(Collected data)
○ ○ ○ ○ ○
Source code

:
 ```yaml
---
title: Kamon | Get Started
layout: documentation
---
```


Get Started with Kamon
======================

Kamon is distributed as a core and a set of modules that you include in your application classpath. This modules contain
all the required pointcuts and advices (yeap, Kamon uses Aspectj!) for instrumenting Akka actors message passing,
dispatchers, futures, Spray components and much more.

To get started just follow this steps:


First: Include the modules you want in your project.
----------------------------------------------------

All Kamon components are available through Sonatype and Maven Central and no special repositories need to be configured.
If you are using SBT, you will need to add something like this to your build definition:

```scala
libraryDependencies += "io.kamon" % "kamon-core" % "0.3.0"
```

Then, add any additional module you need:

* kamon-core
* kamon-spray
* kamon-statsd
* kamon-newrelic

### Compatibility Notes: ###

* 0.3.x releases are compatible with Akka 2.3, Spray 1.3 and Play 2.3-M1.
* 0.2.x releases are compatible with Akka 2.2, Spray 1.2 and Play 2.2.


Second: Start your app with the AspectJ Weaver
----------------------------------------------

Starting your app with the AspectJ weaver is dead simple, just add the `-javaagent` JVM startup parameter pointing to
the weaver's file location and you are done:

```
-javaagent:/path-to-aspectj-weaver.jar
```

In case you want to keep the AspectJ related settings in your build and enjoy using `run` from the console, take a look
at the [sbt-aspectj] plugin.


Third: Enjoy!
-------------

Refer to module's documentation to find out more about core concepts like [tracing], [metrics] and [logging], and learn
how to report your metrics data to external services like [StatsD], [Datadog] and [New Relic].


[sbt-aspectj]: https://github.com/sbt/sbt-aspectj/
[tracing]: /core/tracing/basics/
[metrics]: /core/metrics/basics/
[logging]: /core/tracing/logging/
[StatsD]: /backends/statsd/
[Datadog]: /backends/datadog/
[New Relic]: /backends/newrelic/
○ ○ ○ ○ ○
## Work task
If the string "documentation" is in a line of the entries, pick that line out.

## Response area
layout: documentation
Refer to module's documentation to find out more about core concepts like [tracing], [metrics] and [logging], and learn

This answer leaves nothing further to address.